Ways to Pay for College Without Debt — This article offers some good suggestions for students looking to avoid getting loans. While these tips might not suit everybody’s situation (for instance, it may be too late for you to take AP courses in high school), you may find some creative ways to minimize the amount you need to borrow.
Saving For College
It is always smart to reduce the amount of aid you’ll need by bringing some of your own money to the table. Paying up front for as many educational expenses as possible will pay off in the long run. If you have the means and the foresight to do it, putting away money for future college expenses is a great idea. Whether you don’t know where to start or you just want to see if you’ve chosen the best savings plan, use the resources in this section to help guide you. Even if you don’t think you can afford to save up for college, there may be options for you — and there are some pretty creative ways to save money that you may not have thought about.
The Best Ways to Save for College — This Wall Street Journal article explores some different ways that families can put aside money for college, outlining the benefits and drawbacks of each.
Saving For College — This site focuses on helping people to start and manage a 529 plan, which is a program designed to help families put money away for college education. These are generally sponsored by individual states or by educational institutions. Find out about 529 options in your state, and follow along with the latest 529 news.
Maximizing College Savings — For some insight into investing your college savings wisely, read this CNN Money article for a good rundown on ways to make your school money work for you.
10 Quirky Ways to Save Money — Did you know that shopping on a Wednesday can help you save cash? Or that you can score a great haircut for free? Check out this U.S. News & World Report slideshow for these and other unusual ways to sock away extra money — money that you can use to pad your college fund.
Repaying Student Loans
When it comes time to pay back your loans, it’s not uncommon to feel a bit overwhelmed — especially if you aren’t exactly making great money just yet. In all but a few cases, student loans must be paid back no matter what. They cannot be erased through bankruptcy, and some private student loans can’t even be cancelled upon death. The good news is that lenders tend to be very reasonable when it comes to student loans, and you can often negotiate easy repayment terms that can be adjusted as your income level changes. Use these helpful resources to help you make wise choices when it comes to repaying your student debt.
Tips for Graduates — So, you’ve graduated and it’s time to pay back your student loans. But, what if you don’t have a job yet? Use these tips to figure out what your options are, and how to exercise them.
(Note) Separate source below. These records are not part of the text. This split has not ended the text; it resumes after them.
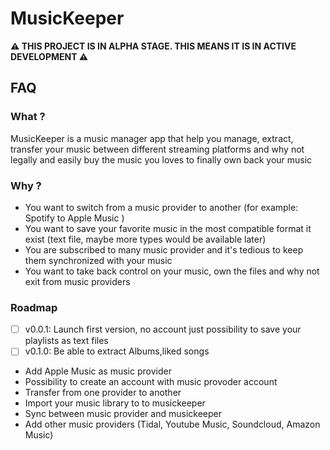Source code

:# MusicKeeper

**⚠️ THIS PROJECT IS IN ALPHA STAGE. THIS MEANS IT IS IN ACTIVE DEVELOPMENT ⚠️**

## FAQ

### What ?

MusicKeeper is a music manager app that help you manage, extract, transfer your music between different streaming platforms and why not legally and easily buy the music you loves to finally own back your music

### Why ?

- You want to switch from a music provider to another (for example: Spotify to Apple Music )
- You want to save your favorite music in the most compatible format it exist (text file, maybe more types would be available later)
- You are subscribed to many music provider and it's tedious to keep them synchronized with your music
- You want to take back control on your music, own the files and why not exit from music providers

### Roadmap

- [ ] v0.0.1: Launch first version, no account just possibility to save your playlists as text files
- [ ] v0.1.0: Be able to extract Albums,liked songs
- Add Apple Music as music provider
- Possibility to create an account with music provoder account
- Transfer from one provider to another
- Import your music library to to musickeeper
- Sync between music provider and musickeeper
- Add other music providers (Tidal, Youtube Music, Soundcloud, Amazon Music)
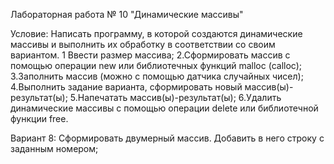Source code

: Лабораторная работа № 10 "Динамические массивы"

Условие:
Написать программу, в которой создаются динамические массивы и выполнить их обработку в соответствии со своим вариантом.
1 Ввести размер массива;
2.Сформировать массив с помощью операции new или библиотечных функций malloc (calloc);
3.Заполнить массив (можно с помощью датчика случайных чисел);
4.Выполнить задание варианта, сформировать новый массив(ы)-результат(ы);
5.Напечатать массив(ы)-результат(ы);
6.Удалить динамические массивы с помощью операции delete или библиотечной функции free.

Вариант 8:
Сформировать двумерный массив. Добавить в него строку с заданным номером;
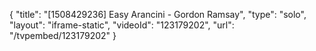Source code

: {
    "title": "[1508429236] Easy Arancini - Gordon Ramsay",
    "type": "solo",
    "layout": "iframe-static",
    "videoId": "123179202",
    "url": "\/tvpembed\/123179202"
}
Loan Repayment Estimator — Use the repayment estimator from the U.S. Department of Education’s Federal Student Aid site to help you get an idea of what kind of repayment plans you may qualify for. Log in and use your actual financial aid information for more accurate results, or use estimates to get a general idea.
The 5 Fastest Ways to Repay Your College Loans — This Bankrate.com article offers up some excellent tips and strategies for paying your loans off more quickly.
A Beginner’s Guide to Repaying Student Loans — This New York Times article discusses the ins and outs of paying down your student debt, and includes lots of links to more helpful resources.
Repayment Guide — Consult the Department of Education’s repayment help page for a good rundown of your options for payment, consolidation, deferment, and even forgiveness.